# Starting reloading



## wy_white_wolf (Oct 14, 2004)

DW bought me a reloading kit for Christmas. Been doing some reading from the included books. Just wondering what advise you'd give someone just starting out on reloading?


----------



## BuckBall (Dec 26, 2005)

There is a lot of advice one can give so I'll just give a little and let others chime in. Be patient, don't take short cuts and follow the data to the letter.


----------



## brownegg (Jan 5, 2006)

Are you going to be reloading shotgun shells or rifle bullets?

brownegg


----------



## Ed Norman (Jun 8, 2002)

If you are loading rifle or pistol rounds, pick a powder charge that can only fit one into the case. Some target loads in a 38 case could probably go in 4 or 5 times, which isn't good. Until you understand and get your technique down, having a double charged case an impossibility is just one less thing to worry about. 

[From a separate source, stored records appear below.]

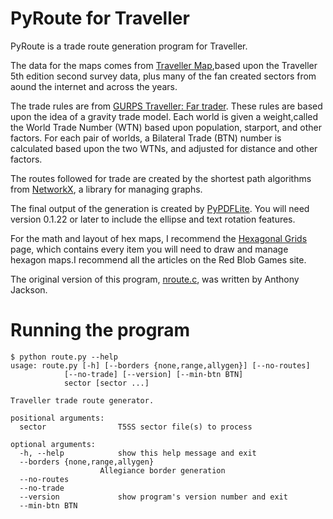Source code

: PyRoute for Traveller
=====================

PyRoute is a trade route generation program for Traveller.

The data for the maps comes from [Traveller Map](http://www.travellermap.com/),based upon the Traveller 5th edition second survey data, plus many of the fan created sectors from aound the internet and across the years.

The trade rules are from [GURPS Traveller: Far trader](http://www.sjgames.com/traveller/fartrader/). These rules are based upon the idea of a gravity trade model. Each world is given a weight,called the World Trade Number (WTN) based upon population, starport, and other factors. For each pair of worlds, a Bilateral Trade (BTN) number is calculated based upon the two WTNs, and adjusted for distance and other factors. 

The routes followed for trade are created by the shortest path algorithms from [NetworkX](http://networkx.github.io/), a library for managing graphs. 

The final output of the generation is created by [PyPDFLite](https://github.com/katerina7479/pypdflite). You will need version 0.1.22 or later to include the ellipse and text rotation features. 


For the math and layout of hex maps, I recommend the [Hexagonal Grids](http://www.redblobgames.com/grids/hexagons/) page, which contains every item you will need to draw and manage hexagon maps.I recommend all the articles on the Red Blob Games site.

The original version of this program, [nroute.c](http://wiki.travellerrpg.com/Nroute.c), was written by Anthony Jackson. 

Running the program
===================

    $ python route.py --help
    usage: route.py [-h] [--borders {none,range,allygen}] [--no-routes]
                [--no-trade] [--version] [--min-btn BTN]
                sector [sector ...]

    Traveller trade route generator.

    positional arguments:
      sector                T5SS sector file(s) to process

    optional arguments:
      -h, --help            show this help message and exit
      --borders {none,range,allygen}
                        Allegiance border generation
      --no-routes
      --no-trade
      --version             show program's version number and exit
      --min-btn BTN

I like to charge all my cases in the loading block, then I look into each one with a flashlight to verify they are all the same height. Once in a while stick powder might bridge in the measure, dumping more in the next case, or a bit of lube in the neck could bridge the powder there, spilling powder into the loading block. A quick check of every case spots the trouble. 

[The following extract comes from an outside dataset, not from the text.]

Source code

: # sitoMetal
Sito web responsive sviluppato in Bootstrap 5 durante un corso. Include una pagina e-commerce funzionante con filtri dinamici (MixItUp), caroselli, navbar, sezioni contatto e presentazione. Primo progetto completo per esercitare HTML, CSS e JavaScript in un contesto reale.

Only have the powder you are loading on the bench. The other powders are over on the shelf. I saw a guy blow up a good rifle with a load of pistol powder once.


----------



## Irish farmer (Dec 21, 2007)

I'm thinking about beginning to reload shotgun shells. Buckshot. How difficult will that be?


----------



## brownegg (Jan 5, 2006)

First thing , one must have a reloader....it's the piece of equipment that allows one to assemble all the components...casing, primer, wad, powder, shot.

The reloader will resize the casing for the new primer, allowing one to reuse casings until they are spent. The charge bar determines the powder and shot ratio...light load, magnum...etc.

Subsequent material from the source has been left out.